• [Exercise]: Find the line containing "the actual space)" in the data below and repeat it, along with all later lines, exactly through the last one.
────
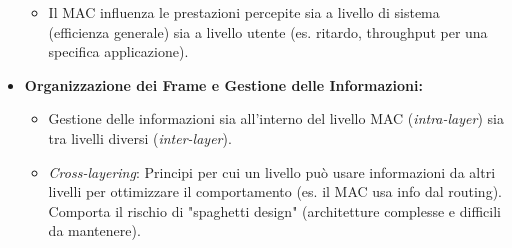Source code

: \documentclass{article}
\begin{document}
\begin{itemize}
\begin{itemize}
        \item Il MAC influenza le prestazioni percepite sia a livello di sistema (efficienza generale) sia a livello utente (es. ritardo, throughput per una specifica applicazione).
    \end{itemize}
    \item \textbf{Organizzazione dei Frame e Gestione delle Informazioni:}
    \begin{itemize}
        \item Gestione delle informazioni sia all'interno del livello MAC (\textit{intra-layer}) sia tra livelli diversi (\textit{inter-layer}).
        \item \textit{Cross-layering}: Principi per cui un livello può usare informazioni da altri livelli per ottimizzare il comportamento (es. il MAC usa info dal routing). Comporta il rischio di "spaghetti design" (architetture complesse e difficili da mantenere).
    \end{itemize}
\end{itemize}
\end{document}
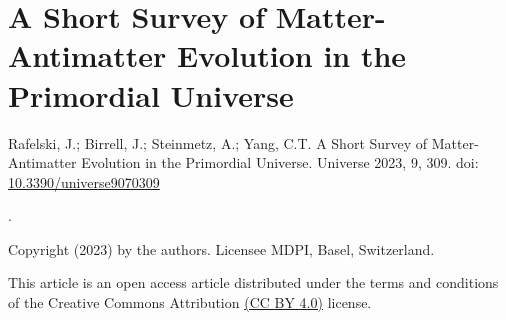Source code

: \chapter{A Short Survey of Matter-Antimatter Evolution in the Primordial Universe}
\begin{center}
Rafelski, J.; Birrell, J.; Steinmetz, A.; Yang, C.T. A Short Survey of Matter-Antimatter Evolution in the Primordial Universe. Universe 2023, 9, 309.
doi: \href{https://doi.org/10.3390/universe9070309}{10.3390/universe9070309}

.

Copyright (2023) by the authors. Licensee MDPI, Basel, Switzerland.

This article is an open access article distributed under the terms and conditions of the Creative Commons Attribution \href{https://creativecommons.org/licenses/by/4.0/}{(CC BY 4.0)} license.

\end{center}

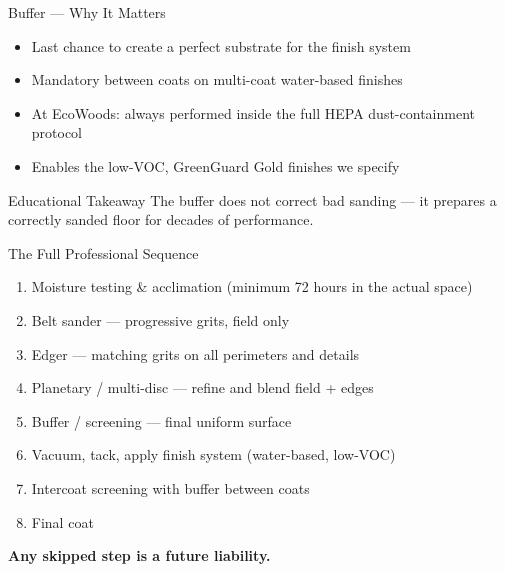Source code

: \documentclass[aspectratio=169,10pt]{beamer}
\begin{document}
\begin{frame}{Buffer — Why It Matters}
\begin{itemize}
  \item Last chance to create a perfect substrate for the finish system
  \item Mandatory between coats on multi-coat water-based finishes
  \item At EcoWoods: always performed inside the full HEPA dust-containment protocol
  \item Enables the low-VOC, GreenGuard Gold finishes we specify
\end{itemize}
\vspace{0.25cm}
\begin{block}{Educational Takeaway}
The buffer does not correct bad sanding — it prepares a correctly sanded floor for decades of performance.
\end{block}
\end{frame}

\begin{frame}{The Full Professional Sequence}
\begin{enumerate}
  \item Moisture testing \& acclimation (minimum 72 hours in the actual space)
  \item Belt sander — progressive grits, field only
  \item Edger — matching grits on all perimeters and details
  \item Planetary / multi-disc — refine and blend field + edges
  \item Buffer / screening — final uniform surface
  \item Vacuum, tack, apply finish system (water-based, low-VOC)
  \item Intercoat screening with buffer between coats
  \item Final coat
\end{enumerate}
\vspace{0.15cm}
\begin{center}
\textbf{Any skipped step is a future liability.}
\end{center}
\end{frame}
\end{document}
────
• [Response for this exercise]:
  \item Moisture testing \& acclimation (minimum 72 hours in the actual space)
  \item Belt sander — progressive grits, field only
  \item Edger — matching grits on all perimeters and details
  \item Planetary / multi-disc — refine and blend field + edges
  \item Buffer / screening — final uniform surface
  \item Vacuum, tack, apply finish system (water-based, low-VOC)
  \item Intercoat screening with buffer between coats
  \item Final coat
\end{enumerate}
\vspace{0.15cm}
\begin{center}
\textbf{Any skipped step is a future liability.}
\end{center}
\end{frame}
\end{document}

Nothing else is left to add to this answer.